Wondering what next: The 1.86 million who voted for independence represent less than a third of the electorate. Josep Lago AFP/Getty Images
LISBON, Portugal — When the Catalans finally had their say on Sunday, more than 80 percent of those who cast their ballots voted to split from Spain. But despite the massive majority, the restive region may be no closer to independence.
Denied a real referendum by Spain’s constitutional court, Catalan separatists instead set up voting booths across the northeastern region to host an informal, non-binding “consultation” asking citizens if they want Catalonia to become an independent state.
The region’s nationalist prime minister, Artur Mas, declared the vote a “total success” as figures showed 80.76 percent of voters backed independence.
“Catalonia has proven that it wants to govern itself,” Mas told a news conference in the regional capital Barcelona. “Catalonia has made a quantum leap in its quest to be able to decide its own political future.”
The vote leaves Mas with a series of problems, however.
Not least among them, the Spanish government refuses to recognize the results.

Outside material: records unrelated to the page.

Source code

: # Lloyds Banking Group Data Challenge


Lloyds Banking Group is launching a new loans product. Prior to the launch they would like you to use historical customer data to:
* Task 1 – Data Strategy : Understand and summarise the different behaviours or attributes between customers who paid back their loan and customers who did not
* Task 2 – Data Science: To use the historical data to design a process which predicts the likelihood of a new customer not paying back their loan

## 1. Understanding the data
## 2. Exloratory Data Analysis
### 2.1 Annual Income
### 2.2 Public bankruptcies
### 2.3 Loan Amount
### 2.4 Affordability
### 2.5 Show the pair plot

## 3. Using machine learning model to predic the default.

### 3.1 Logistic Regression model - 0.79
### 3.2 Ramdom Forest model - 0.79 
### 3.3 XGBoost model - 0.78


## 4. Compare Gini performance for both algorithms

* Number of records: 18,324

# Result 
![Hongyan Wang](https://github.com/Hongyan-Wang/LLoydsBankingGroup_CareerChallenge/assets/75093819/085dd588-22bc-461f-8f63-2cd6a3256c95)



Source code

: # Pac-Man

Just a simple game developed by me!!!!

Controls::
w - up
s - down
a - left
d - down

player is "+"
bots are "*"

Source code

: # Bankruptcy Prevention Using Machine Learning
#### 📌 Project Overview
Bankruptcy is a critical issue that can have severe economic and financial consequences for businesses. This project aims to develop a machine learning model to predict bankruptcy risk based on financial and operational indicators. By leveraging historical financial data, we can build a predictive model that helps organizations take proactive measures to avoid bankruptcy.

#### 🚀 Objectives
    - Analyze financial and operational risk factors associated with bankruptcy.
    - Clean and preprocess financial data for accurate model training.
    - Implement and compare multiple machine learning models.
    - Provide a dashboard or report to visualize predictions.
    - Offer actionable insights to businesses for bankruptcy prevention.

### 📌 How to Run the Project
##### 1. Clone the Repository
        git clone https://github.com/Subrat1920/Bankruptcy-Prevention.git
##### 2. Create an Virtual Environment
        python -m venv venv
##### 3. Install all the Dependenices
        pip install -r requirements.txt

It denounced the vote as a “useless and sterile” farce and illegal act of “pure propaganda.”
Then there are the numbers. The 1.86 million who voted for independence represent less than a third of the total electorate. Most voters simply stayed at home. The majority are likely to be opponents of independence whose leaders called for a boycott of the vote.

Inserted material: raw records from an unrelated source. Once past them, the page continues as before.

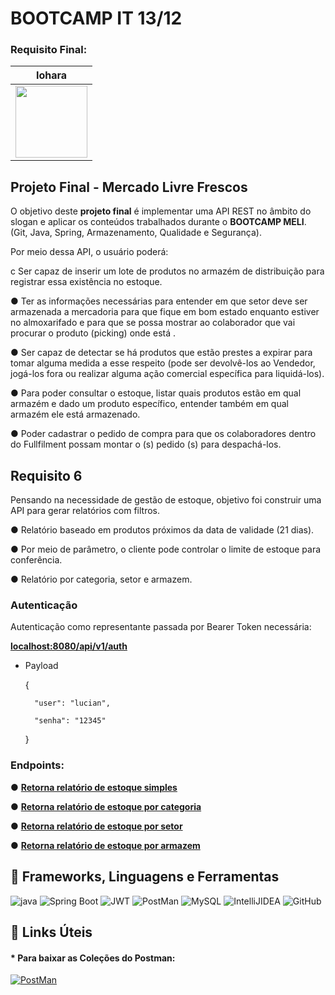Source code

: # BOOTCAMP IT 13/12

### Requisito Final:

| Iohara |
| :---: |
|[<img src="https://avatars.githubusercontent.com/u/96189406?v=4?size=250" width=115><br>](https://github.com/iohara97) |

## Projeto Final -  Mercado Livre Frescos


O objetivo deste **projeto final** é implementar uma API REST no âmbito do slogan e aplicar
os conteúdos trabalhados durante o **BOOTCAMP MELI**. (Git, Java, Spring, Armazenamento,
Qualidade e Segurança).

Por meio dessa API, o usuário poderá:

c Ser capaz de inserir um lote de produtos no armazém de distribuição para registrar
essa existência no estoque.

● Ter as informações necessárias para entender em que setor deve ser armazenada a
mercadoria para que fique em bom estado enquanto estiver no almoxarifado e para
que se possa mostrar ao colaborador que vai procurar o produto (picking) onde está .

● Ser capaz de detectar se há produtos que estão prestes a expirar para tomar alguma
medida a esse respeito (pode ser devolvê-los ao Vendedor, jogá-los fora ou realizar
alguma ação comercial específica para liquidá-los).

● Para poder consultar o estoque, listar quais produtos estão em qual armazém e dado
um produto específico, entender também em qual armazém ele está armazenado.

● Poder cadastrar o pedido de compra para que os colaboradores dentro do Fullfilment
possam montar o (s) pedido (s) para despachá-los.

## Requisito 6

Pensando na necessidade de gestão de estoque, objetivo foi construir uma API para gerar relatórios com filtros.

● Relatório baseado em produtos próximos da data de validade (21 dias).

● Por meio de parâmetro, o cliente pode controlar o limite de estoque para conferência.

● Relatório por categoria, setor e armazem.

### Autenticação


Autenticação como representante passada por Bearer Token necessária: 


**[localhost:8080/api/v1/auth](localhost:8080/api/v1/stock-report?estoqueMinimo=100)**

- Payload


    {

        "user": "lucian",

        "senha": "12345"

    }

### Endpoints:

● **[Retorna relatório de estoque simples](localhost:8080/api/v1/stock-report?estoqueMinimo=100)**

● **[Retorna relatório de estoque por categoria](localhost:8080/api/v1/stock-report/filterCategory?categoria=congelado&estoqueMinimo=200)**

● **[Retorna relatório de estoque por setor](localhost:8080/api/v1/stock-report/filterSector?setorId=2&estoqueMinimo=200)**

● **[Retorna relatório de estoque por armazem](localhost:8080/api/v1/stock-report/filterStorage?armazemId=1&estoqueMinimo=200)**




## 🚀 Frameworks, Linguagens e Ferramentas

![java](https://img.shields.io/badge/Java-ED8B00?style=for-the-badge&logo=java&logoColor=white)
![Spring Boot](https://img.shields.io/badge/Spring_Boot-F2F4F9?style=for-the-badge&logo=spring-boot)
![JWT](https://img.shields.io/badge/JWT-000000?style=for-the-badge&logo=JSON%20web%20tokens&logoColor=white)
![PostMan](https://img.shields.io/badge/Postman-FF6C37?style=for-the-badge&logo=Postman&logoColor=white)
![MySQL](https://img.shields.io/badge/MySQL-005C84?style=for-the-badge&logo=mysql&logoColor=white)
![IntelliJIDEA](https://img.shields.io/badge/IntelliJIDEA-000000.svg?style=for-the-badge&logo=intellij-idea&logoColor=white)
![GitHub](https://img.shields.io/badge/GitHub-100000?style=for-the-badge&logo=github&logoColor=white)

## 🔗 Links Úteis

#### * Para baixar as Coleções do Postman:

[![PostMan](https://img.shields.io/badge/Postman-FF6C37?style=for-the-badge&logo=Postman&logoColor=white)](https://www.getpostman.com/collections/06888636d5bae5c4fb62)

###
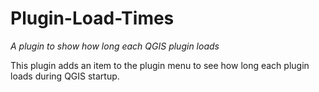 # Plugin-Load-Times
*A plugin to show how long each QGIS plugin loads*

This plugin adds an item to the plugin menu to see how long each plugin loads during QGIS startup.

So although the organizers hailed the turnout of 2.3 million, the exercise was far from a ringing endorsement of independence from an electorate estimated to total 6.3 million.
“It is a significant number that are dissatisfied with Spain, but it’s only a minority,” Jose Ramon Bosch, president of Catalan Civil Society, an anti-independence group, told Spain’s Onde Cero radio.
Although he welcomed the peaceful and “festive” atmosphere during the vote, some pro-union politicians cast further doubt on the legitimacy of the results by pointing out that polling stations and vote counting were organized by independence campaigners.
Still, the size of the yes vote did provide some propaganda success for the independence camp.
The separatists’ slick campaign to win international support will be helped by the way headline writers around the world ignored the vote’s stay-at-home factor. “Most Catalans Want Independence From Spain According to an Informal Vote,” read a Time magazine headline.
Mas said he would use voters’ backing to press for a better deal for his region from the authorities in the Spanish capital, Madrid.
That would include devolving more powers to the regional government in Barcelona and in particular greater control over Catalonia’s tax revenues, which many Catalans resent being used to fund poorer parts of Spain.
Although Prime Minister Mariano Rajoy has hinted he’d be prepared to discuss regional finances, there’s no sign of any movement from his conservative administration on Mas’s main demand —Catalonia’s right to hold an official independence referendum.
Rajoy not only secured a constitutional court ban on the Catalan government’s original referendum plan, but sought an injunction to prevent Sunday’s informal poll. Legal action may still be pending over the use of local government property or staff.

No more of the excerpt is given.